The compounds and compositions may be applied to a fluid or gas to provide a scavenger concentration of about 1 parts per million (ppm) to about 1,000,000 ppm, about 1 parts per million (ppm) to about 100,000 ppm, about 10 ppm to about 75,000 ppm, about 100 ppm to about 45,000 ppm, about 500 ppm to about 40,000 ppm, about 1,000 ppm to about 35,000 ppm, about 3,000 ppm to about 30,000 ppm, about 4,000 ppm to about 25,000 ppm, about 5,000 ppm to about 20,000 ppm, about 6,000 ppm to about 15,000 ppm, or about 7,000 ppm to about 10,000 ppm. The compounds and compositions may be applied to a fluid at a concentration of about 100 ppm to about 2,000 ppm, about 200 ppm to about 1,500 ppm, or about 500 ppm to about 1000 ppm. Each system may have its own requirements, and a more sour gas (e.g., containing more hydrogen sulfide) may require a higher dose rate of a compound or composition. In some embodiments, the compounds and compositions may be applied to a fluid or gas in an equimolar amount or greater relative to hydrogen sulfide and/or mercaptans present in the fluid or gas. In some embodiments, the compounds and compositions may be applied to a fluid or gas as a neat composition (e.g., the compounds and compositions may be used neat in a contact tower).

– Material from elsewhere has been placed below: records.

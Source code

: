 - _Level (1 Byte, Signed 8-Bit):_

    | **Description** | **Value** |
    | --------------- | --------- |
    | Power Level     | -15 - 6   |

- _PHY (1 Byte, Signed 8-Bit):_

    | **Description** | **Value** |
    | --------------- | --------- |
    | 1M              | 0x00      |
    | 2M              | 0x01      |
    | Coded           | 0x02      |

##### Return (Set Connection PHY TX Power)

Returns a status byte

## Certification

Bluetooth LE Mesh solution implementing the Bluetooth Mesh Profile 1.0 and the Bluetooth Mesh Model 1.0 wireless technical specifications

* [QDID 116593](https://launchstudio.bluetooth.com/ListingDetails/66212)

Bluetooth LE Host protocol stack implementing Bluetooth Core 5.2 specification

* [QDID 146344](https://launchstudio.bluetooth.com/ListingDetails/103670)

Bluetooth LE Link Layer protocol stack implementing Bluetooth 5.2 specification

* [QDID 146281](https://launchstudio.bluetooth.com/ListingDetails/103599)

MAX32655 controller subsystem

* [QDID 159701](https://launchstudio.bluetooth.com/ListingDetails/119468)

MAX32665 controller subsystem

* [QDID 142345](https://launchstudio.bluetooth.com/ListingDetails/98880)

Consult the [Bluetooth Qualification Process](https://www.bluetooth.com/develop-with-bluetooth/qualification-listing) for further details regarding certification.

The hydrogen sulfide and/or mercaptan in a fluid or gas may be reduced by any amount by treatment with a compound or composition. The actual amount of residual hydrogen sulfide and/or mercaptan after treatment may vary depending on the starting amount. In some embodiments, the hydrogen sulfide and/or mercaptan levels may be reduced to about 150 ppm by volume or less, as measured in the vapor phase, based on the volume of the liquid media. In some embodiments, the hydrogen sulfide levels and/or mercaptan may be reduced to 100 ppm by volume or less, as measured in the vapor phase, based on the volume of the liquid media. In some embodiments, the hydrogen sulfide and/or mercaptan levels may be reduced to 50 ppm by volume or less, as measured in the vapor phase, based on the volume of the liquid media. In some embodiments, the hydrogen sulfide and/or mercaptan levels may be reduced to 20 ppm by volume or less, as measured in the vapor phase, based on the volume of the liquid media. In some embodiments, the hydrogen sulfide and/or mercaptan levels may be reduced to 15 ppm by volume or less, as measured in the vapor phase, based on the volume of the liquid media. In some embodiments, the hydrogen sulfide and/or mercaptan levels may be reduced to 10 ppm by volume or less, as measured in the vapor phase, based on the volume of the liquid media. In some embodiments, the hydrogen sulfide and/or mercaptan levels may be reduced to 5 ppm by volume or less, as measured in the vapor phase, based on the volume of the liquid media. In some embodiments, the hydrogen sulfide and/or mercaptan levels may be reduced to 1 ppm by volume, as measured in the vapor phase, based on the volume of the liquid media. In some embodiments, the hydrogen sulfide and/or mercaptan levels may be reduced to 0 ppm by volume, as measured in the vapor phase, based on the volume of the liquid media.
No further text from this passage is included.